- Exercise aim
After locating the line that contains "## Series: MRHMonthly_ts" in the listing below, write out that line and every following line exactly, with no other output.

Segment Start: Material supplied

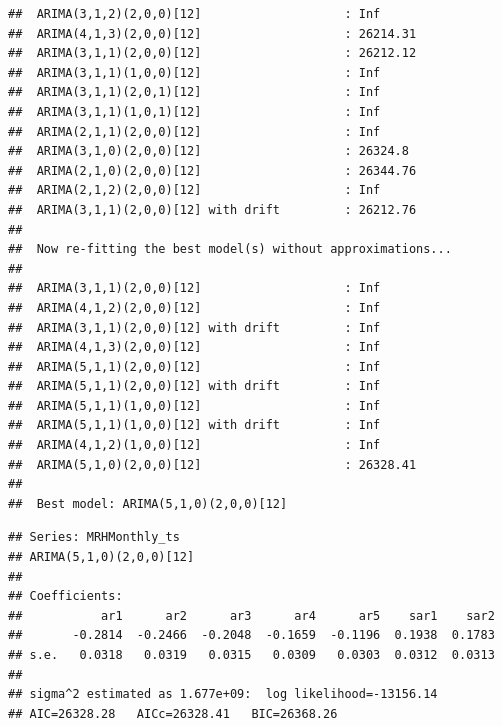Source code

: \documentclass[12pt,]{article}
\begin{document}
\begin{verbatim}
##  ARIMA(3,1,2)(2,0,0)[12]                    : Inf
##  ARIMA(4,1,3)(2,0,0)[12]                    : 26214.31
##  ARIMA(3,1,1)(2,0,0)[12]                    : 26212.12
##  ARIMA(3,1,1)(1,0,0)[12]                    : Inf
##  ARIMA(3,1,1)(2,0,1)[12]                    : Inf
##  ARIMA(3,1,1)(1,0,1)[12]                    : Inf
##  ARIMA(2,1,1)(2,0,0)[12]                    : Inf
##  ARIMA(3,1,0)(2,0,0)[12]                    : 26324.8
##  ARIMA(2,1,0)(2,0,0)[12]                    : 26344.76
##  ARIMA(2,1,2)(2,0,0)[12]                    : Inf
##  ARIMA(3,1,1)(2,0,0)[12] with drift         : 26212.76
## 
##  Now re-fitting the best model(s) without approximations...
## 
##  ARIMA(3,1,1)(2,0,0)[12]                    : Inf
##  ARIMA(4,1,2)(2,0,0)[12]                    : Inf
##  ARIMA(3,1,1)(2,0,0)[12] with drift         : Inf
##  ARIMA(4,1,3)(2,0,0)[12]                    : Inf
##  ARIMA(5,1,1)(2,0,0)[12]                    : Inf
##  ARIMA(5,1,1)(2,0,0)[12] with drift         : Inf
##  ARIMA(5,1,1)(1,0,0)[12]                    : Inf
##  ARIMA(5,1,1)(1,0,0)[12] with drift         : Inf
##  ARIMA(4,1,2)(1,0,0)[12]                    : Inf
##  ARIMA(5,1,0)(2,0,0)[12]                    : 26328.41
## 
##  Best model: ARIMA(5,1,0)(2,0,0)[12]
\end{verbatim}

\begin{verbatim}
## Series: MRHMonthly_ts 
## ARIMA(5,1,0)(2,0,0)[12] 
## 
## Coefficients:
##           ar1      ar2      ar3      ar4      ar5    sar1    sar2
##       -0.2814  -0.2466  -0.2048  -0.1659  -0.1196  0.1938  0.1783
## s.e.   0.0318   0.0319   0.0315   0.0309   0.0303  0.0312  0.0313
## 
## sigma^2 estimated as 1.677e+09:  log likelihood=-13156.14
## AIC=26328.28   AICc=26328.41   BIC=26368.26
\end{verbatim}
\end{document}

Segment End: Material supplied

- Response box
## Series: MRHMonthly_ts 
## ARIMA(5,1,0)(2,0,0)[12] 
## 
## Coefficients:
##           ar1      ar2      ar3      ar4      ar5    sar1    sar2
##       -0.2814  -0.2466  -0.2048  -0.1659  -0.1196  0.1938  0.1783
## s.e.   0.0318   0.0319   0.0315   0.0309   0.0303  0.0312  0.0313
## 
## sigma^2 estimated as 1.677e+09:  log likelihood=-13156.14
## AIC=26328.28   AICc=26328.41   BIC=26368.26
\end{verbatim}
\end{document}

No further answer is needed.